Das DIW Econ hat die Wahlprogramme der großen Parteien für die Bundestagswahl 2021 daraufhin untersucht, inwiefern diese die Erreichung der Klimaziele ermöglichen (im Wesentlichen im Paris Agreement festgelegt). Die Aussagen in den Programmen zum Klimaschutz wurden dabei acht Kategorien (fünf Wirtschaftsbereiche und drei übergreifende Sachgebiete) zugeordnet und dann deren Wirksamkeit zur Erreichung der Ziele eingeschätzt. Ich habe bisher wenig methodische Kritik an dem Vorgehen gefunden, obwohl die Umsetzung verbaler Aussagen in Punktwerte natürlich nicht völlig unproblematisch ist. Aus den Ergebnissen der Studie (siehe Abbildung als Zusammenfassung) lassen sich einige Erkenntnisse und sich aufdrängende Fragen ableiten.
- Entgegen oft kolportierter Stammtischmeinung sind nicht alle Parteien gleich. Wenn einer Person bei der Wahl Klimaschutz wichtig ist, kann er/sie die Parteien danach priorisieren.
- Selbst die Partei mit dem größten absehbaren Zielerreichungsgrad (Bündnis 90/Die Grünen) verfasst ein Programm, das nicht mit den selbst-gesteckten Zielen in Einklang steht. Insofern besteht die Wahl dann doch nur darin, die beste aus allen sub-optimalen Lösungen zu wählen.
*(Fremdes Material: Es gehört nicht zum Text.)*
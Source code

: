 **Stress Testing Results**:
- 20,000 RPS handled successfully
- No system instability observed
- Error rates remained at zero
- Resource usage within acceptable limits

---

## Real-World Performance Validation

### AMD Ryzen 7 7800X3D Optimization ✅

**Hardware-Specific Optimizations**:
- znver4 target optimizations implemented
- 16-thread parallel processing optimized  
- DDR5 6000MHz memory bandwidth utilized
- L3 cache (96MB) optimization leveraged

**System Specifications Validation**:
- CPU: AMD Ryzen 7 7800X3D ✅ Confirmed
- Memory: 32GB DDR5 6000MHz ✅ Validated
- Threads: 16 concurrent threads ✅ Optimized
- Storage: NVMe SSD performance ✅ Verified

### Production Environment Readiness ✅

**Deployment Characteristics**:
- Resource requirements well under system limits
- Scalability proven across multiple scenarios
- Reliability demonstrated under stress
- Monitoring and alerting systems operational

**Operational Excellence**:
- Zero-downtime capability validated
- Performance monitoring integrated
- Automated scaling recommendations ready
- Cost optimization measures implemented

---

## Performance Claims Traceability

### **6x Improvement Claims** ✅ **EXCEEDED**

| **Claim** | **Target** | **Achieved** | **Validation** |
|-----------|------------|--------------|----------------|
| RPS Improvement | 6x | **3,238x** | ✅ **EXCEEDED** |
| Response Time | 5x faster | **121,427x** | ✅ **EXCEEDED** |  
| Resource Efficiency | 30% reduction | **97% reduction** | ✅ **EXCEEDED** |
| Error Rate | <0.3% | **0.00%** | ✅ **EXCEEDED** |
- Die Problematik, dass weitreichende Ziele formuliert werden, deren Erreichungspfad aber unkonkret bleibt, ist ein bekanntes Phänomen der Strategieliteratur. Rumelt (2011, 36) schreibt: “Bad strategy is long on goals and short on policy or action.” Das Setzen von Zielen ist also nur ein Teil einer Strategie; der zweite, ebenso notwendige Teil ist die Angabe möglichst konkreter Aktivitäten, wie die Ziele erreicht werden können (sonst bleiben die Ziele im besten Fall eine Vision).
- Werden Ziele gesetzt, die mit den vereinbarten Aktivitäten offensichtlich nicht erreicht werden können, besteht die Gefahr der „Eroding Goals“ (ein Systemarchetyp nach Senge, 1990): die Ziele werden dann einfach eben weniger herausfordernd formuliert und schon sind wir der Zielerreichung näher, ohne uns tatsächlich mehr anstrengen zu müssen.
- Was sagt es über uns als Gesellschaft aus, dass keine der Parteien vollständig wirksame Maßnahmen formulieren? Ist die Kluft zwischen Intention („wir sollten mehr für den Klimaschutz tun“) und Handeln („wir tun tatsächlich mehr für den Klimaschutz“) immer noch so ausgeprägt, dass sich mit angemessenen Vorschlägen keine Wahlen gewinnen lassen (Intentions-Verhaltens-Lücke)? Oder unterschätzen die Parteien hier den Realismus der Bevölkerung, die durchaus mit gut begründeten Maßnahmen zum Klimaschutz umgehen könnte?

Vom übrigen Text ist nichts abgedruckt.